Task statement: Review the material and extract every line in which the word "frac" occurs.

Data to use:

-- Opening Marker --

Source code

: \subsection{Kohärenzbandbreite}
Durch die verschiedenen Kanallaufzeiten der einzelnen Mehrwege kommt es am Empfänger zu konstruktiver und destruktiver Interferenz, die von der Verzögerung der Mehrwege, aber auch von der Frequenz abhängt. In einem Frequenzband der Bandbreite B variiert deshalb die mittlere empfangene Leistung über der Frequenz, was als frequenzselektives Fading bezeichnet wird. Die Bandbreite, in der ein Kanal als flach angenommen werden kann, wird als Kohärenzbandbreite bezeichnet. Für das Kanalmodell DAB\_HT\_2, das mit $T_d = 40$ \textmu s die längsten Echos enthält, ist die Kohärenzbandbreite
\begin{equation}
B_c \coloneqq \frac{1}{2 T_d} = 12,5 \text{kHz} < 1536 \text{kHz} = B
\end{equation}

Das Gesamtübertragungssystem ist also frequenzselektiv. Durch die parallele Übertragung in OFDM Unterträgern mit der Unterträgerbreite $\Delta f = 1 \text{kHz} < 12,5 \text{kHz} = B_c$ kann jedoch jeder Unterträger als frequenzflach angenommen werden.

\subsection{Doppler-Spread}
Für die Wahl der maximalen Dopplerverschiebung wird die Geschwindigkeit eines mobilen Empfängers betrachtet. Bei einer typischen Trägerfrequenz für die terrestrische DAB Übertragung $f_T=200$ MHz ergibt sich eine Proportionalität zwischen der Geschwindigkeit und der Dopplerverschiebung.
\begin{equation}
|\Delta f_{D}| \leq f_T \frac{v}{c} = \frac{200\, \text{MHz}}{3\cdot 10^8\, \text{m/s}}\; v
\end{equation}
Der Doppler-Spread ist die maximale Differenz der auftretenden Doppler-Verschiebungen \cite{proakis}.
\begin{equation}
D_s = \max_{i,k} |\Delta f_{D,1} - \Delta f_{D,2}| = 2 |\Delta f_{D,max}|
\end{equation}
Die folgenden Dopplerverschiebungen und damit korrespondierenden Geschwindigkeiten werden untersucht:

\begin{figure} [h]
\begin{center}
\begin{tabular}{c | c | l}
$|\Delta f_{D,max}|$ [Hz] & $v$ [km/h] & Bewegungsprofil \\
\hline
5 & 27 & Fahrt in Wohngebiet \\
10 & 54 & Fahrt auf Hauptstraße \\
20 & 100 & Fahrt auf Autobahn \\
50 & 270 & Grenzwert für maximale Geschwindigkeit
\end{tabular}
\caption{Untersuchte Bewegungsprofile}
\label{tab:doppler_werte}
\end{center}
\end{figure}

-- Closing Marker --

Solution to this problem:
B_c \coloneqq \frac{1}{2 T_d} = 12,5 \text{kHz} < 1536 \text{kHz} = B
|\Delta f_{D}| \leq f_T \frac{v}{c} = \frac{200\, \text{MHz}}{3\cdot 10^8\, \text{m/s}}\; v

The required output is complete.